Tropical island nations, such as Barbados, are particularly vulnerable to extreme event impacts as changes in interannual storm frequency and intensity could influence groundwater supplies and their climatic resilience. Creating high resolution paleoclimate records for these areas aids in determining the intensity and cyclicity of possible future climate extremes. This study presents a high-resolution, isotopic hydroclimatological analysis of Barbados’ rainfall and groundwater in relation to atmospheric influences during storms. Through this calibration of interannual precipitation variability under a modern climatic regime, we can better understand the climatic influences driving our interpretation of paleoclimate reconstructions from speleothems. Weekly samples of dripwater, rainfall, groundwater, and 10-minute precipitation amounts were collected from July, 2012 to October, 2013 at Harrison’s Cave in Barbados.

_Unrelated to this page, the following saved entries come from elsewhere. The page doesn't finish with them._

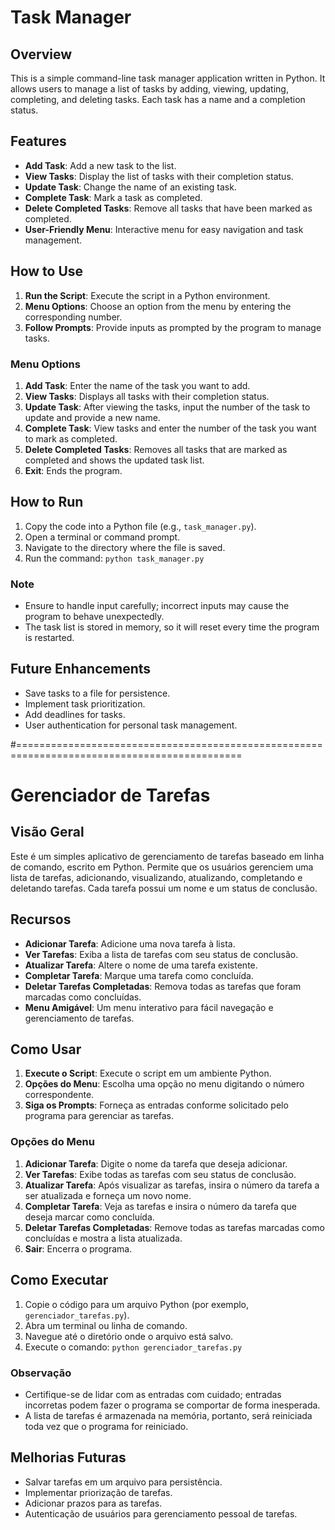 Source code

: # Task Manager

## Overview

This is a simple command-line task manager application written in Python. It allows users to manage a list of tasks by adding, viewing, updating, completing, and deleting tasks. Each task has a name and a completion status.

## Features

- **Add Task**: Add a new task to the list.
- **View Tasks**: Display the list of tasks with their completion status.
- **Update Task**: Change the name of an existing task.
- **Complete Task**: Mark a task as completed.
- **Delete Completed Tasks**: Remove all tasks that have been marked as completed.
- **User-Friendly Menu**: Interactive menu for easy navigation and task management.

## How to Use

1. **Run the Script**: Execute the script in a Python environment.
2. **Menu Options**: Choose an option from the menu by entering the corresponding number.
3. **Follow Prompts**: Provide inputs as prompted by the program to manage tasks.

### Menu Options

1. **Add Task**: Enter the name of the task you want to add.
2. **View Tasks**: Displays all tasks with their completion status.
3. **Update Task**: After viewing the tasks, input the number of the task to update and provide a new name.
4. **Complete Task**: View tasks and enter the number of the task you want to mark as completed.
5. **Delete Completed Tasks**: Removes all tasks that are marked as completed and shows the updated task list.
6. **Exit**: Ends the program.

## How to Run

1. Copy the code into a Python file (e.g., `task_manager.py`).
2. Open a terminal or command prompt.
3. Navigate to the directory where the file is saved.
4. Run the command: `python task_manager.py`

### Note

- Ensure to handle input carefully; incorrect inputs may cause the program to behave unexpectedly.
- The task list is stored in memory, so it will reset every time the program is restarted.

## Future Enhancements

- Save tasks to a file for persistence.
- Implement task prioritization.
- Add deadlines for tasks.
- User authentication for personal task management.

#=============================================================================================

# Gerenciador de Tarefas

## Visão Geral

Este é um simples aplicativo de gerenciamento de tarefas baseado em linha de comando, escrito em Python. Permite que os usuários gerenciem uma lista de tarefas, adicionando, visualizando, atualizando, completando e deletando tarefas. Cada tarefa possui um nome e um status de conclusão.

## Recursos

- **Adicionar Tarefa**: Adicione uma nova tarefa à lista.
- **Ver Tarefas**: Exiba a lista de tarefas com seu status de conclusão.
- **Atualizar Tarefa**: Altere o nome de uma tarefa existente.
- **Completar Tarefa**: Marque uma tarefa como concluída.
- **Deletar Tarefas Completadas**: Remova todas as tarefas que foram marcadas como concluídas.
- **Menu Amigável**: Um menu interativo para fácil navegação e gerenciamento de tarefas.

## Como Usar

1. **Execute o Script**: Execute o script em um ambiente Python.
2. **Opções do Menu**: Escolha uma opção no menu digitando o número correspondente.
3. **Siga os Prompts**: Forneça as entradas conforme solicitado pelo programa para gerenciar as tarefas.

### Opções do Menu

1. **Adicionar Tarefa**: Digite o nome da tarefa que deseja adicionar.
2. **Ver Tarefas**: Exibe todas as tarefas com seu status de conclusão.
3. **Atualizar Tarefa**: Após visualizar as tarefas, insira o número da tarefa a ser atualizada e forneça um novo nome.
4. **Completar Tarefa**: Veja as tarefas e insira o número da tarefa que deseja marcar como concluída.
5. **Deletar Tarefas Completadas**: Remove todas as tarefas marcadas como concluídas e mostra a lista atualizada.
6. **Sair**: Encerra o programa.

## Como Executar

1. Copie o código para um arquivo Python (por exemplo, `gerenciador_tarefas.py`).
2. Abra um terminal ou linha de comando.
3. Navegue até o diretório onde o arquivo está salvo.
4. Execute o comando: `python gerenciador_tarefas.py`

### Observação

- Certifique-se de lidar com as entradas com cuidado; entradas incorretas podem fazer o programa se comportar de forma inesperada.
- A lista de tarefas é armazenada na memória, portanto, será reiniciada toda vez que o programa for reiniciado.

## Melhorias Futuras

- Salvar tarefas em um arquivo para persistência.
- Implementar priorização de tarefas.
- Adicionar prazos para as tarefas.
- Autenticação de usuários para gerenciamento pessoal de tarefas.
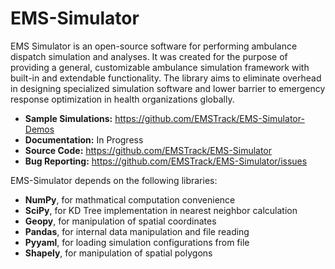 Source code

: # EMS-Simulator

EMS Simulator is an open-source software for performing ambulance dispatch simulation and analyses. It was created for the purpose of providing a general, customizable ambulance simulation framework with built-in and extendable functionality. The library aims to eliminate overhead in designing specialized simulation software and lower barrier to emergency response optimization in health organizations globally.

- __Sample Simulations:__ https://github.com/EMSTrack/EMS-Simulator-Demos
- __Documentation:__ In Progress
- __Source Code:__ https://github.com/EMSTrack/EMS-Simulator
- __Bug Reporting:__ https://github.com/EMSTrack/EMS-Simulator/issues


EMS-Simulator depends on the following libraries:
- __NumPy__, for mathmatical computation convenience
- __SciPy__, for KD Tree implementation in nearest neighbor calculation
- __Geopy__, for manipulation of spatial coordinates
- __Pandas__, for internal data manipulation and file reading
- __Pyyaml__, for loading simulation configurations from file
- __Shapely__, for manipulation of spatial polygons
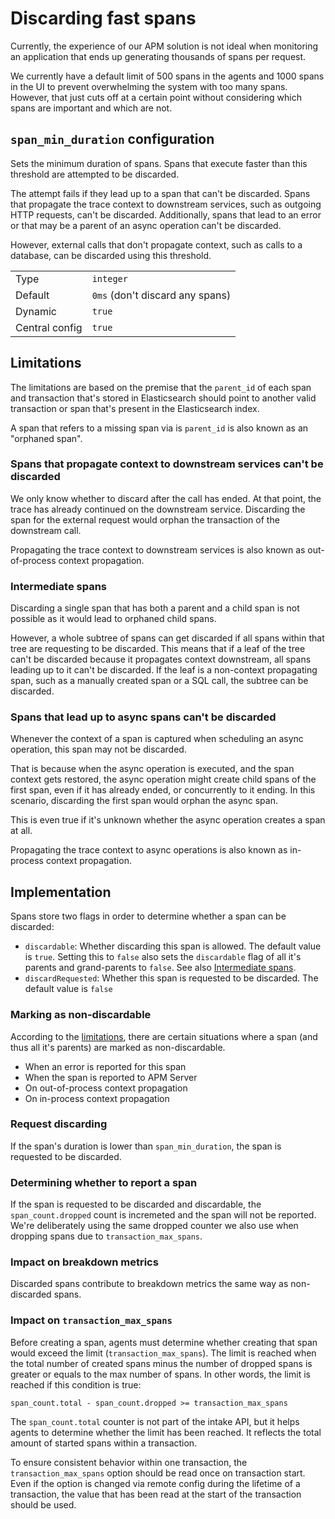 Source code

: # Discarding fast spans

Currently,
the experience of our APM solution is not ideal when monitoring an application that ends up generating thousands of spans per request.

We currently have a default limit of 500 spans in the agents and 1000 spans in the UI to prevent overwhelming the system with too many spans.
However,
that just cuts off at a certain point without considering which spans are important and which are not.

## `span_min_duration` configuration

Sets the minimum duration of spans.
Spans that execute faster than this threshold are attempted to be discarded.

The attempt fails if they lead up to a span that can't be discarded.
Spans that propagate the trace context to downstream services,
such as outgoing HTTP requests,
can't be discarded.
Additionally, spans that lead to an error or that may be a parent of an async operation can't be discarded.

However, external calls that don't propagate context,
such as calls to a database, can be discarded using this threshold.

|                |                                 |
|----------------|---------------------------------|
| Type           | `integer`                       |
| Default        | `0ms` (don't discard any spans) |
| Dynamic        | `true`                          |
| Central config | `true`                          |

## Limitations

The limitations are based on the premise that the `parent_id` of each span and transaction that's stored in Elasticsearch
should point to another valid transaction or span that's present in the Elasticsearch index.

A span that refers to a missing span via is `parent_id` is also known as an "orphaned span".

### Spans that propagate context to downstream services can't be discarded

We only know whether to discard after the call has ended.
At that point,
the trace has already continued on the downstream service.
Discarding the span for the external request would orphan the transaction of the downstream call.

Propagating the trace context to downstream services is also known as out-of-process context propagation.

### Intermediate spans

Discarding a single span that has both a parent and a child span is not possible as it would lead to orphaned child spans.

However,
a whole subtree of spans can get discarded if all spans within that tree are requesting to be discarded.
This means that if a leaf of the tree can't be discarded because it propagates context downstream,
all spans leading up to it can't be discarded.
If the leaf is a non-context propagating span,
such as a manually created span or a SQL call,
the subtree can be discarded.

### Spans that lead up to async spans can't be discarded

Whenever the context of a span is captured when scheduling an async operation,
this span may not be discarded.

That is because when the async operation is executed, 
and the span context gets restored,
the async operation might create child spans of the first span,
even if it has already ended,
or concurrently to it ending.
In this scenario, discarding the first span would orphan the async span.

This is even true if it's unknown whether the async operation creates a span at all.

Propagating the trace context to async operations is also known as in-process context propagation.

## Implementation

Spans store two flags in order to determine whether a span can be discarded:
- `discardable`:
  Whether discarding this span is allowed.
  The default value is `true`.
  Setting this to `false` also sets the `discardable` flag of all it's parents and grand-parents to `false`.
  See also [Intermediate spans](#Intermediate-spans).
- `discardRequested`:
  Whether this span is requested to be discarded.
  The default value is `false`
  
### Marking as non-discardable

According to the [limitations](#Limitations),
there are certain situations where a span (and thus all it's parents) are marked as non-discardable.

 - When an error is reported for this span
 - When the span is reported to APM Server
 - On out-of-process context propagation 
 - On in-process context propagation

### Request discarding

If the span's duration is lower than `span_min_duration`,
the span is requested to be discarded.

### Determining whether to report a span

If the span is requested to be discarded and discardable,
the `span_count.dropped` count is incremeted and the span will not be reported.
We're deliberately using the same dropped counter we also use when dropping spans due to `transaction_max_spans`.

### Impact on breakdown metrics

Discarded spans contribute to breakdown metrics the same way as non-discarded spans.

### Impact on `transaction_max_spans`

Before creating a span,
agents must determine whether creating that span would exceed the limit (`transaction_max_spans`).
The limit is reached when the total number of created spans minus the number of dropped spans is greater or equals to the max number of spans.
In other words, the limit is reached if this condition is true:

    span_count.total - span_count.dropped >= transaction_max_spans

The `span_count.total` counter is not part of the intake API,
but it helps agents to determine whether the limit has been reached.
It reflects the total amount of started spans within a transaction.

To ensure consistent behavior within one transaction,
the `transaction_max_spans` option should be read once on transaction start.
Even if the option is changed via remote config during the lifetime of a transaction,
the value that has been read at the start of the transaction should be used.
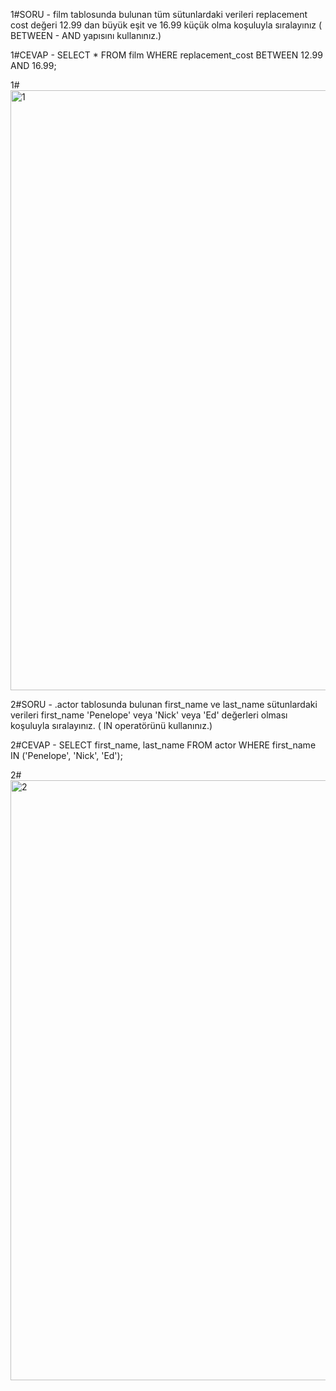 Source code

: 1#SORU - film tablosunda bulunan tüm sütunlardaki verileri replacement cost değeri 12.99 dan büyük eşit ve 16.99 küçük olma koşuluyla sıralayınız ( BETWEEN - AND yapısını kullanınız.)

1#CEVAP - SELECT * FROM film
WHERE replacement_cost BETWEEN 12.99 AND 16.99;

1#<img width="960" alt="1" src="https://user-images.githubusercontent.com/129968939/230353851-d52cff10-8c07-46e4-9a24-1d3823329c62.png">

2#SORU - .actor tablosunda bulunan first_name ve last_name sütunlardaki verileri first_name 'Penelope' veya 'Nick' veya 'Ed' değerleri olması koşuluyla sıralayınız. ( IN operatörünü kullanınız.)

2#CEVAP - SELECT first_name, last_name FROM actor
WHERE first_name IN ('Penelope', 'Nick', 'Ed');

2#<img width="960" alt="2" src="https://user-images.githubusercontent.com/129968939/230355864-fd572d6f-289f-444d-85f4-eaed14084025.png">
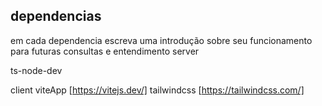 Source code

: ## dependencias
em cada dependencia escreva uma introdução sobre seu funcionamento para futuras consultas e entendimento
server

ts-node-dev

client
viteApp [https://vitejs.dev/]
tailwindcss [https://tailwindcss.com/]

These samples underwent isotopic analysis for oxygen and deuterium isotopes. Weekly to monthly rainfall totals were compiled from Harrison’s Cave and several island wide stations. In addition, Tropical Rainfall Measuring Mission (TRMM) satellite data were used to compare against oxygen isotope values to provide a multiproxy approach at reconstructing rainfall variability used in the calibration model. At a weekly resolution, the amount effect is not represented at the study site; however, using weather station and remotely sensed data, at an island wide scale the amount effect signal is strongest at monthly timescales. TRMM data accurately reflect the influence of the amount effect at this resolution, thus providing the possibility of a new proxy for rainfall amount when calibrating speleothem paleoclimate records. The amount-weighted precipitation and groundwater values indicate homogenization of the aquifer indicate speleothem record changes in interannual variability. When compared to data from previous studies, the average annual dripwater oxygen isotope values are the same (­–3‰), thereby indicating minimal changes in the climatic environment over a decadal scale. When applied to speleothem climate reconstructions, using high resolution, modern multiproxy calibration techniques can aid in interpreting the paleoclimate record.